Andy Sowter continues: “The SPRINT project was important to TerraMotion as it provided us with an opportunity to demonstrate the capability of our approach. By integrating with GNSS, we were hoping to increase client confidence in the technology but despite great results in terms of data gathered, the integration of GNSS didn’t work with the precision required so we are actively pursuing other solutions.


“As a result of the data and research with Nottingham during the SPRINT project, we’ve been able to develop a commercial partnership with the UK Centre for Ecology & Hydrology, which carries out excellent environmental science across water, land and air.”


“This is a significant project to measure the motion of peat in fields, using satellite techniques, with a view to carbon offsetting. The University of Nottingham is also involved in this validation project and it’s a real step towards commercialisation of our technology.”

Adding value through data interpretation

“At a previous workshop in Scotland, we explored how useful this land monitoring technology could be but needed evidence to prove the theory. Consequently, we’ve been looking for an effective way of demonstrating the link between movement of surface land and peat condition.

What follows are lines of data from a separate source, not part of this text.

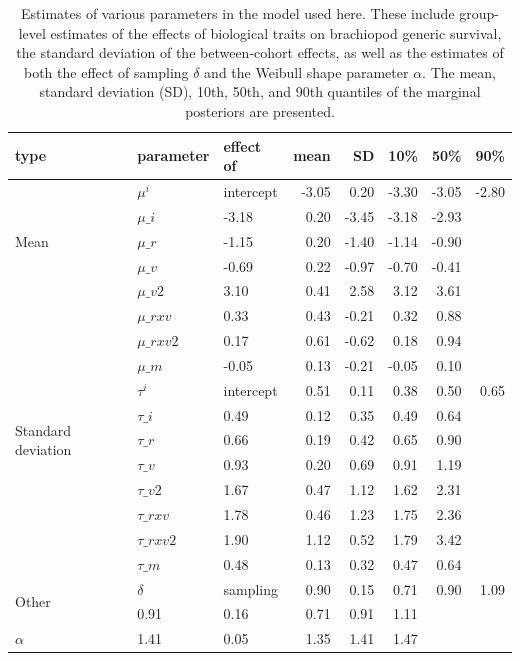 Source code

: \documentclass{article}
\begin{document}
\clearpage






\clearpage


\begin{table}
  \centering
  \caption{Estimates of various parameters in the model used here. These include group-level estimates of the effects of biological traits on brachiopod generic survival, the standard deviation of the between-cohort effects, as well as the estimates of both the effect of sampling \(\delta\) and the Weibull shape parameter \(\alpha\). The mean, standard deviation (SD), 10th, 50th, and 90th quantiles of the marginal posteriors are presented.}
  \begin{tabular}{ l | l p{2.5cm} r r r r r }
    \hline
    type & parameter & effect of & mean & SD & 10\% & 50\% & 90\% \\ 
    \hline
    \multirow{5}{*}{Mean} & \(\mu^{i}\) & intercept & -3.05 & 0.20 & -3.30 & -3.05 & -2.80 \\
    & \(\mu\_{i}\) & -3.18 & 0.20 & -3.45 & -3.18 & -2.93 \\ 
    & \(\mu\_{r}\) & -1.15 & 0.20 & -1.40 & -1.14 & -0.90 \\ 
    & \(\mu\_{v}\) & -0.69 & 0.22 & -0.97 & -0.70 & -0.41 \\ 
    & \(\mu\_{v2}\) & 3.10 & 0.41 & 2.58 & 3.12 & 3.61 \\ 
    & \(\mu\_{rxv}\) & 0.33 & 0.43 & -0.21 & 0.32 & 0.88 \\ 
    & \(\mu\_{rxv2}\) & 0.17 & 0.61 & -0.62 & 0.18 & 0.94 \\ 
    & \(\mu\_{m}\) & -0.05 & 0.13 & -0.21 & -0.05 & 0.10 \\ 
    \hline
    \multirow{5}{*}{Standard deviation} & \(\tau^{i}\) & intercept & 0.51 & 0.11 & 0.38 & 0.50 & 0.65 \\
    & \(\tau\_{i}\) & 0.49 & 0.12 & 0.35 & 0.49 & 0.64 \\ 
    & \(\tau\_{r}\) & 0.66 & 0.19 & 0.42 & 0.65 & 0.90 \\ 
    & \(\tau\_{v}\) & 0.93 & 0.20 & 0.69 & 0.91 & 1.19 \\ 
    & \(\tau\_{v2}\) & 1.67 & 0.47 & 1.12 & 1.62 & 2.31 \\ 
    & \(\tau\_{rxv}\) & 1.78 & 0.46 & 1.23 & 1.75 & 2.36 \\ 
    & \(\tau\_{rxv2}\) & 1.90 & 1.12 & 0.52 & 1.79 & 3.42 \\ 
    & \(\tau\_{m}\) & 0.48 & 0.13 & 0.32 & 0.47 & 0.64 \\ 
    \hline
    \multirow{2}{*}{Other} & \(\delta\) & sampling & 0.90 & 0.15 & 0.71 & 0.90 & 1.09 \\ 
    \(\delta\) & 0.91 & 0.16 & 0.71 & 0.91 & 1.11 \\ 
    \(\alpha\) & 1.41 & 0.05 & 1.35 & 1.41 & 1.47 \\ 
    \hline
  \end{tabular}
  \label{tab:param}
\end{table}
\end{document}
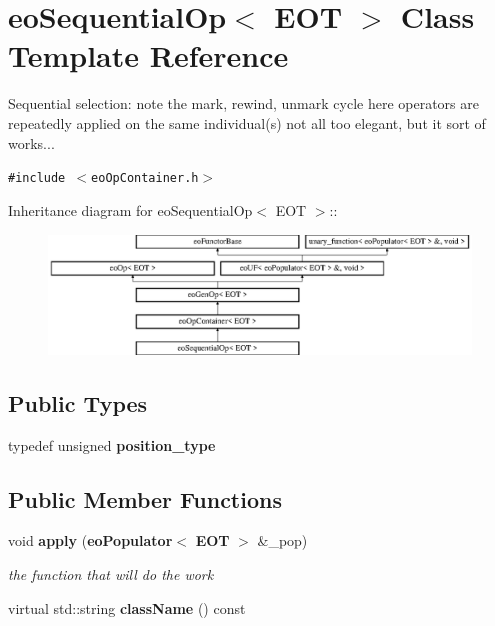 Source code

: \section{eo\-Sequential\-Op$<$ EOT $>$ Class Template Reference}
\label{classeo_sequential_op}
Sequential selection: note the mark, rewind, unmark cycle here operators are repeatedly applied on the same individual(s) not all too elegant, but it sort of works...  


{\tt \#include $<$eo\-Op\-Container.h$>$}

Inheritance diagram for eo\-Sequential\-Op$<$ EOT $>$::\begin{figure}[H]
\begin{center}
\leavevmode
\includegraphics[height=3.18544cm]{classeo_sequential_op}
\end{center}
\end{figure}
\subsection*{Public Types}
\begin{CompactItemize}
\item 
typedef unsigned {\bf position\_\-type}\label{classeo_sequential_op_w0}

\end{CompactItemize}
\subsection*{Public Member Functions}
\begin{CompactItemize}
\item 
void {\bf apply} ({\bf eo\-Populator}$<$ {\bf EOT} $>$ \&\_\-pop)\label{classeo_sequential_op_a0}

\begin{CompactList}\small\item\em the function that will do the work \item\end{CompactList}\item 
virtual std::string {\bf class\-Name} () const \label{classeo_sequential_op_a1}

\end{CompactItemize}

This is particularly challenging on the surface of soft, wet peatland.

“The University of Nottingham added value to the SPRINT project by interpreting the data in a meaningful way by using GNSS aimed at enabling TerraMotion to enhance the process, as well as understanding the outputs and what structures are required.


“One potential user of the new technology could be the Scottish Government which has pledged £250 million over the next 10 years to restore peatland in Scotland, preserving the country’s natural assets and helping it to become carbon neutral.”

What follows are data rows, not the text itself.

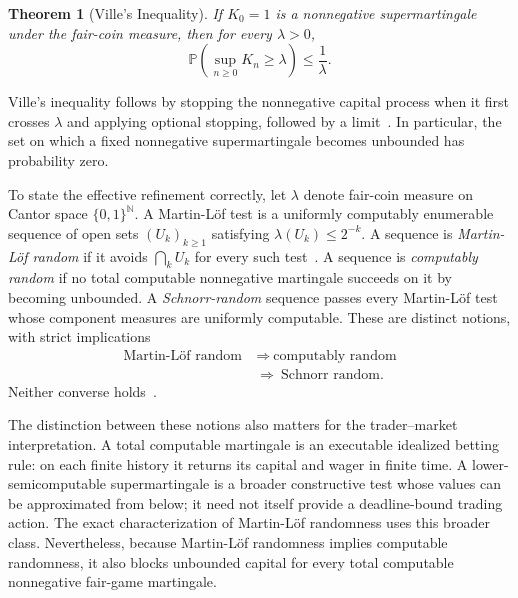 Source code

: \documentclass[aps,pra,reprint,superscriptaddress,amsmath,amssymb,floatfix]{revtex4-2}
\theoremstyle{plain}
\newtheorem{theorem}{Theorem}
\theoremstyle{definition}
\theoremstyle{remark}
\begin{document}
\begin{theorem}[Ville's Inequality]
  \label{thm:ville}
  If \(K_0=1\) is a nonnegative supermartingale under the fair-coin measure,
  then
  for every \(\lambda>0\),
  \begin{equation}
    \mathbb{P}\!\left(\sup_{n\geq0}K_n\geq\lambda\right)
    \leq\frac1\lambda.
    \label{eq:ville}
  \end{equation}
\end{theorem}

Ville's inequality follows by stopping the nonnegative capital process when it
first crosses \(\lambda\) and applying optional stopping, followed by a
limit~\cite{Ville1939}. In particular, the set on which a fixed nonnegative
supermartingale becomes unbounded has probability zero.

To state the effective refinement correctly, let \(\lambda\) denote fair-coin
measure on Cantor space \(\{0,1\}^{\mathbb N}\). A Martin-L\"of test is a
uniformly computably enumerable sequence of open sets
\((U_k)_{k\geq1}\) satisfying \(\lambda(U_k)\leq2^{-k}\). A sequence is
\emph{Martin-L\"of random} if it avoids \(\bigcap_k U_k\) for every such
test~\cite{MartinLof1966}. A sequence is \emph{computably random} if no total
computable nonnegative martingale succeeds on it by becoming unbounded. A
\emph{Schnorr-random} sequence passes every Martin-L\"of test whose component
measures are uniformly computable. These are distinct notions, with strict
implications
\begin{equation}
  \begin{aligned}
    \text{Martin-L\"of random}
      &\ \Longrightarrow\ \text{computably random}\\
      &\ \Longrightarrow\ \text{Schnorr random}.
  \end{aligned}
  \label{eq:randomhierarchy}
\end{equation}
Neither converse holds~\cite{schnorr1,Nies2009,DH}.

The distinction between these notions also matters for the trader--market
interpretation. A total computable martingale is an executable idealized
betting rule: on each finite history it returns its capital and wager in finite
time. A lower-semicomputable supermartingale is a broader constructive test
whose values can be approximated from below; it need not itself provide a
deadline-bound trading action. The exact characterization of Martin-L\"of
randomness uses this broader class. Nevertheless, because Martin-L\"of
randomness implies computable randomness, it also blocks unbounded capital for
every total computable nonnegative fair-game martingale.
\end{document}
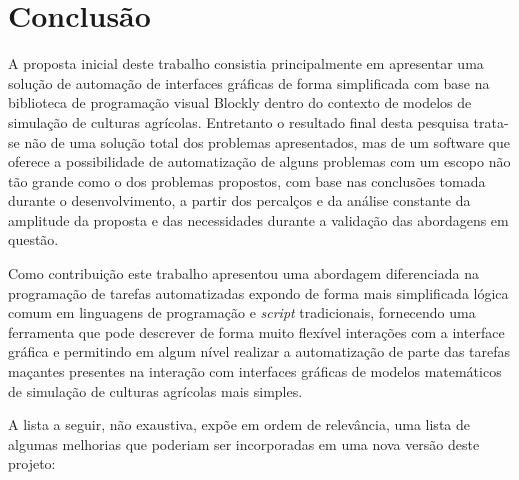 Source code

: \documentclass[tg]{mdtufsm}
\begin{document}
        \chapter {Conclusão}

            A proposta inicial deste trabalho consistia principalmente em apresentar uma solução de automação de interfaces gráficas de forma simplificada com base na biblioteca de programação visual Blockly dentro do contexto de modelos de simulação de culturas agrícolas. Entretanto o resultado final desta pesquisa trata-se não de uma solução total dos problemas apresentados, mas de um software que oferece a possibilidade de automatização de alguns problemas com um escopo não tão grande como o dos problemas propostos, com base nas conclusões tomada durante o desenvolvimento, a partir dos percalços e da análise constante da amplitude da proposta e das necessidades durante a validação das abordagens em questão.

            Como contribuição este trabalho apresentou uma abordagem diferenciada na programação de tarefas automatizadas expondo de forma mais simplificada lógica comum em linguagens de programação e \emph{script} tradicionais, fornecendo uma ferramenta que pode descrever de forma muito flexível interações com a interface gráfica e permitindo em algum nível realizar a automatização de parte das tarefas maçantes presentes na interação com interfaces gráficas de modelos matemáticos de simulação de culturas agrícolas mais simples.

            A lista a seguir, não exaustiva, expõe em ordem de relevância, uma lista de algumas melhorias que poderiam ser incorporadas em uma nova versão deste projeto:
\end{document}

David Large, Associate Professor at University of Nottingham

“Using TerraMotion data obtained during the SPRINT project, we’ve been helping the research community in Ireland looking at a major incident of peat failure and a resulting bog burst.”

“Here, exceptional rainfall triggered a major landslide at Dawn of Hope in County Leitrim in the Republic of Ireland. Tonnes of peat were lost in multiple landslides near Drumkeeran, when the mountain bog slid down the Shass Mountain and through the Dawn of Hope Bridge, creating significant damage and potentially lasting impact on the environment.

“As part of the work for TerraMotion, we started to look at risk indicators and in particular, whether high amplitude motion is a precursor to failure. The Dawn of Hope slide was the first really big one during the period of Sentinel 1 monitoring and sure enough, there are anomalous precursor high amplitude motions on the site of the failure up to at least a year in advance. The next move on this front will be to produce a risk map and test against historical evidence of peat failure.”